To do
Go through the data below. List every line that holds the word "services".

Input data
>>

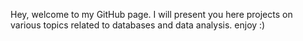 Hey,
welcome to my GitHub page.
I will present you here projects on various topics related to databases and data analysis.
enjoy :)
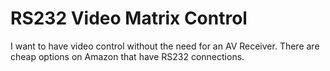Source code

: # RS232 Video Matrix Control
I want to have video control without the need for an AV Receiver. There are cheap options on Amazon that have RS232 connections.
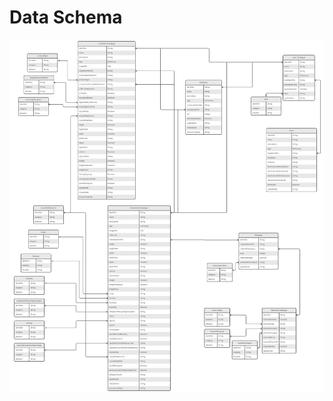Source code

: # Data Schema

<a href="/images/schema-v1.1-2022-12-20.jpg" target="_blank" title="Open schema in new tab">![Schema](../images/schema-v1.1-2022-12-20.jpg)</a>

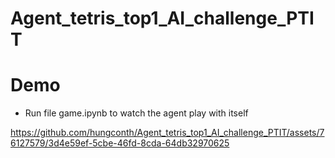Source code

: # Agent_tetris_top1_AI_challenge_PTIT
 
# Demo
 - Run file game.ipynb to watch the agent play with itself

https://github.com/hungconth/Agent_tetris_top1_AI_challenge_PTIT/assets/76127579/3d4e59ef-5cbe-46fd-8cda-64db32970625
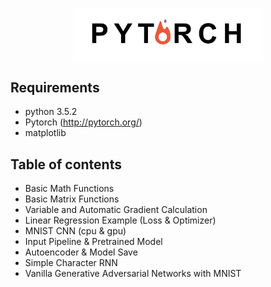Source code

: <p align="center">
<img src="./logo/PyTorch.jpg" width="60%">
</p>

Requirements
-------------------------
- python 3.5.2
- Pytorch (http://pytorch.org/)
- matplotlib

Table of contents
--------------------------
- Basic Math Functions
- Basic Matrix Functions
- Variable and Automatic Gradient Calculation
- Linear Regression Example (Loss & Optimizer) 
- MNIST CNN (cpu & gpu)
- Input Pipeline & Pretrained Model
- Autoencoder & Model Save
- Simple Character RNN
- Vanilla Generative Adversarial Networks with MNIST
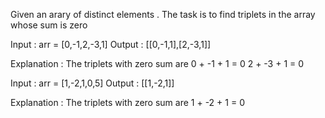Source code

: Given an arary of distinct elements . The task is to find triplets in the array whose sum is zero

Input : arr = [0,-1,2,-3,1]
Output : [[0,-1,1],[2,-3,1]]

Explanation : The triplets with zero sum are 
0 + -1  + 1 = 0
2 + -3  + 1 = 0

Input : arr = [1,-2,1,0,5]
Output : [[1,-2,1]]

Explanation : The triplets with zero sum are 
1 + -2 + 1 = 0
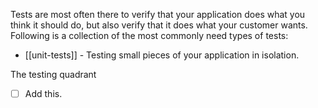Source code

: Tests are most often there to verify that your application does what you think it should do, but also verify that it does what your customer wants. Following is a collection of the most commonly need types of tests:

- [[unit-tests]] - Testing small pieces of your application in isolation.

 The testing quadrant
- [ ] Add this.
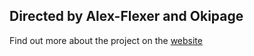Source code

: ## Directed by Alex-Flexer and Okipage
Find out more about the project on the [website](https://thekarmamaster.com)
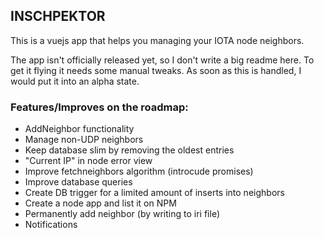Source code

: ## INSCHPEKTOR

This is a vuejs app that helps you managing your IOTA node neighbors.

The app isn't officially released yet, so I don't write a big readme here. To get it flying it needs some manual tweaks.
As soon as this is handled, I would put it into an alpha state.

### Features/Improves on the roadmap:

- AddNeighbor functionality
- Manage non-UDP neighbors
- Keep database slim by removing the oldest entries
- "Current IP" in node error view
- Improve fetchneighbors algorithm (introcude promises)
- Improve database queries
- Create DB trigger for a limited amount of inserts into neighbors
- Create a node app and list it on NPM
- Permanently add neighbor (by writing to iri file)
- Notifications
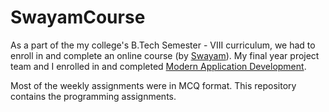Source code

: # SwayamCourse

As a part of the my college's B.Tech Semester - VIII curriculum, we had to enroll in and complete an online course (by [Swayam](https://swayam.gov.in/ "Swayam Central")). My final year project team and I enrolled in and completed [Modern Application Development](https://onlinecourses.nptel.ac.in/noc20_cs52/course "Modern Application Development"). 

Most of the weekly assignments were in MCQ format. This repository contains the programming assignments. 
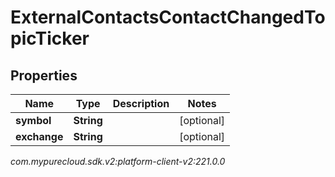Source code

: # ExternalContactsContactChangedTopicTicker


## Properties

| Name | Type | Description | Notes |
| ------------ | ------------- | ------------- | ------------- |
| **symbol** | **String** |  |  [optional] |
| **exchange** | **String** |  |  [optional] |




_com.mypurecloud.sdk.v2:platform-client-v2:221.0.0_
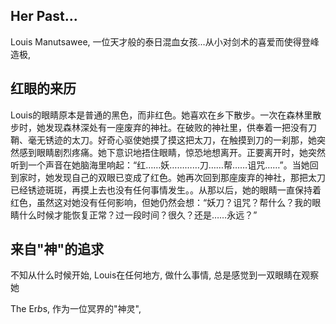 ## Her Past...
Louis Manutsawee, 一位天才般的泰日混血女孩...从小对剑术的喜爱而使得登峰造极,

## 红眼的来历
Louis的眼睛原本是普通的黑色，而非红色。她喜欢在乡下散步。一次在森林里散步时，她发现森林深处有一座废弃的神社。在破败的神社里，供奉着一把没有刀鞘、毫无锈迹的太刀。好奇心驱使她摸了摸这把太刀，在触摸到刀的一刹那，她突然感到眼睛剧烈疼痛。她下意识地捂住眼睛，惊恐地想离开。正要离开时，她突然听到一个声音在她脑海里响起：“红……妖…………刀……帮……诅咒……”。当她回到家时，她发现自己的双眼已变成了红色。她再次回到那座废弃的神社，那把太刀已经锈迹斑斑，再摸上去也没有任何事情发生。。从那以后，她的眼睛一直保持着红色，虽然这对她没有任何影响，但她仍然会想：“妖刀？诅咒？帮什么？我的眼睛什么时候才能恢复正常？过一段时间？很久？还是……永远？”

## 来自"神"的追求
不知从什么时候开始, Louis在任何地方, 做什么事情, 总是感觉到一双眼睛在观察她

The Er*b*s, 作为一位冥界的"神灵",
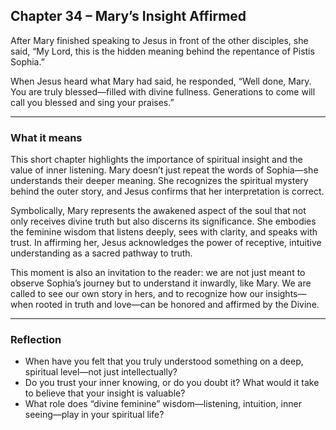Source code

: ## Chapter 34 – Mary’s Insight Affirmed

After Mary finished speaking to Jesus in front of the other disciples, she said, “My Lord, this is the hidden meaning behind the repentance of Pistis Sophia.”

When Jesus heard what Mary had said, he responded, “Well done, Mary. You are truly blessed—filled with divine fullness. Generations to come will call you blessed and sing your praises.”

---

### What it means

This short chapter highlights the importance of spiritual insight and the value of inner listening. Mary doesn’t just repeat the words of Sophia—she understands their deeper meaning. She recognizes the spiritual mystery behind the outer story, and Jesus confirms that her interpretation is correct.

Symbolically, Mary represents the awakened aspect of the soul that not only receives divine truth but also discerns its significance. She embodies the feminine wisdom that listens deeply, sees with clarity, and speaks with trust. In affirming her, Jesus acknowledges the power of receptive, intuitive understanding as a sacred pathway to truth.

This moment is also an invitation to the reader: we are not just meant to observe Sophia’s journey but to understand it inwardly, like Mary. We are called to see our own story in hers, and to recognize how our insights—when rooted in truth and love—can be honored and affirmed by the Divine.

---

### Reflection

* When have you felt that you truly understood something on a deep, spiritual level—not just intellectually?
* Do you trust your inner knowing, or do you doubt it? What would it take to believe that your insight is valuable?
* What role does “divine feminine” wisdom—listening, intuition, inner seeing—play in your spiritual life?
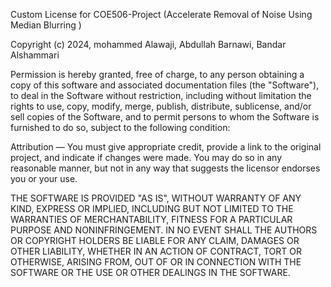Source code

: Custom License for COE506-Project (Accelerate Removal of Noise Using Median Blurring )

Copyright (c) 2024, mohammed Alawaji, Abdullah Barnawi, Bandar Alshammari

Permission is hereby granted, free of charge, to any person obtaining a copy of this software and associated documentation files (the "Software"), to deal in the Software without restriction, including without limitation the rights to use, copy, modify, merge, publish, distribute, sublicense, and/or sell copies of the Software, and to permit persons to whom the Software is furnished to do so, subject to the following condition:

Attribution — You must give appropriate credit, provide a link to the original project, and indicate if changes were made. You may do so in any reasonable manner, but not in any way that suggests the licensor endorses you or your use.

THE SOFTWARE IS PROVIDED "AS IS", WITHOUT WARRANTY OF ANY KIND, EXPRESS OR IMPLIED, INCLUDING BUT NOT LIMITED TO THE WARRANTIES OF MERCHANTABILITY, FITNESS FOR A PARTICULAR PURPOSE AND NONINFRINGEMENT. IN NO EVENT SHALL THE AUTHORS OR COPYRIGHT HOLDERS BE LIABLE FOR ANY CLAIM, DAMAGES OR OTHER LIABILITY, WHETHER IN AN ACTION OF CONTRACT, TORT OR OTHERWISE, ARISING FROM, OUT OF OR IN CONNECTION WITH THE SOFTWARE OR THE USE OR OTHER DEALINGS IN THE SOFTWARE.

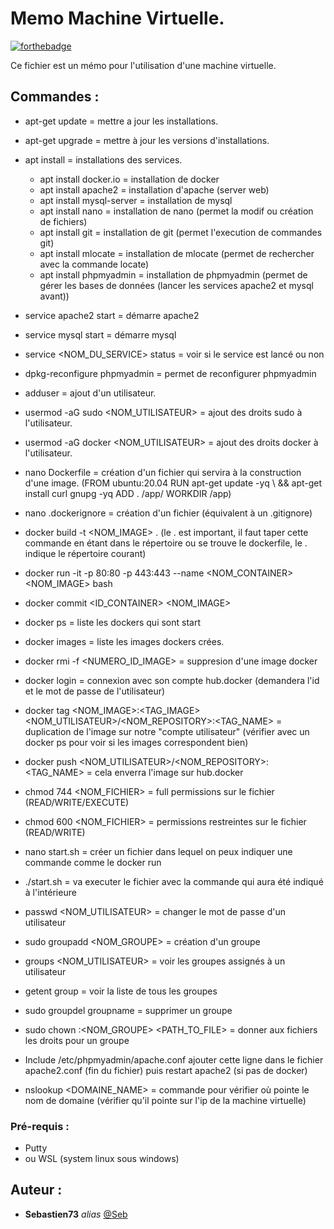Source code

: # Memo Machine Virtuelle.

[![forthebadge](https://forthebadge.com/images/badges/built-with-love.svg)](http://forthebadge.com) 

Ce fichier est un mémo pour l'utilisation d'une machine virtuelle.

## Commandes :

- apt-get update = mettre a jour les installations.
- apt-get upgrade = mettre à jour les versions d'installations.

- apt install = installations des services.
    - apt install docker.io = installation de docker
    - apt install apache2 = installation d'apache (server web)
    - apt install mysql-server = installation de mysql
    - apt install nano = installation de nano (permet la modif ou création de fichiers)
    - apt install git = installation de git (permet l'execution de commandes git)
    - apt install mlocate = installation de mlocate (permet de rechercher avec la commande locate)
    - apt install phpmyadmin = installation de phpmyadmin (permet de gérer les bases de données (lancer les services apache2 et mysql avant))

- service apache2 start = démarre apache2
- service mysql start = démarre mysql
- service <NOM_DU_SERVICE> status = voir si le service est lancé ou non
- dpkg-reconfigure phpmyadmin = permet de reconfigurer phpmyadmin

- adduser = ajout d'un utilisateur.
- usermod -aG sudo <NOM_UTILISATEUR> = ajout des droits sudo à l'utilisateur.
- usermod -aG docker <NOM_UTILISATEUR> = ajout des droits docker à l'utilisateur.

- nano Dockerfile = création d'un fichier qui servira à la construction d'une image. (FROM ubuntu:20.04 RUN apt-get update -yq \ && apt-get install curl gnupg -yq ADD . /app/ WORKDIR /app)
- nano .dockerignore = création d'un fichier (équivalent à un .gitignore)
- docker build -t <NOM_IMAGE> . (le . est important, il faut taper cette commande en étant dans le répertoire ou se trouve le dockerfile, le . indique le répertoire courant)
- docker run -it -p 80:80 -p 443:443 --name <NOM_CONTAINER> <NOM_IMAGE> bash
- docker commit <ID_CONTAINER> <NOM_IMAGE>
- docker ps = liste les dockers qui sont start
- docker images = liste les images dockers crées.
- docker rmi -f <NUMERO_ID_IMAGE> = suppresion d'une image docker
- docker login = connexion avec son compte hub.docker (demandera l'id et le mot de passe de l'utilisateur)
- docker tag <NOM_IMAGE>:<TAG_IMAGE> <NOM_UTILISATEUR>/<NOM_REPOSITORY>:<TAG_NAME> = duplication de l'image sur notre "compte utilisateur" (vérifier avec un docker ps pour voir si les images correspondent bien)
- docker push <NOM_UTILISATEUR>/<NOM_REPOSITORY>:<TAG_NAME> = cela enverra l'image sur hub.docker

- chmod 744 <NOM_FICHIER> = full permissions sur le fichier (READ/WRITE/EXECUTE)
- chmod 600 <NOM_FICHIER> = permissions restreintes sur le fichier (READ/WRITE)

- nano start.sh = créer un fichier dans lequel on peux indiquer une commande comme le docker run
- ./start.sh = va executer le fichier avec la commande qui aura été indiqué à l'intérieure
- passwd <NOM_UTILISATEUR> = changer le mot de passe d'un utilisateur
- sudo groupadd <NOM_GROUPE> = création d'un groupe
- groups <NOM_UTILISATEUR> = voir les groupes assignés à un utilisateur
- getent group = voir la liste de tous les groupes
- sudo groupdel groupname = supprimer un groupe
- sudo chown :<NOM_GROUPE> <PATH_TO_FILE> = donner aux fichiers les droits pour un groupe
- Include /etc/phpmyadmin/apache.conf ajouter cette ligne dans le fichier apache2.conf (fin du fichier) puis restart apache2 (si pas de docker)
- nslookup <DOMAINE_NAME> = commande pour vérifier où pointe le nom de domaine (vérifier qu'il pointe sur l'ip de la machine virtuelle)


### Pré-requis :

- Putty
- ou WSL (system linux sous windows)

## Auteur :

* **Sebastien73** _alias_ [@Seb](https://github.com/Sebastien73)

<<

Completed task
- apt install = installations des services.
    - apt install phpmyadmin = installation de phpmyadmin (permet de gérer les bases de données (lancer les services apache2 et mysql avant))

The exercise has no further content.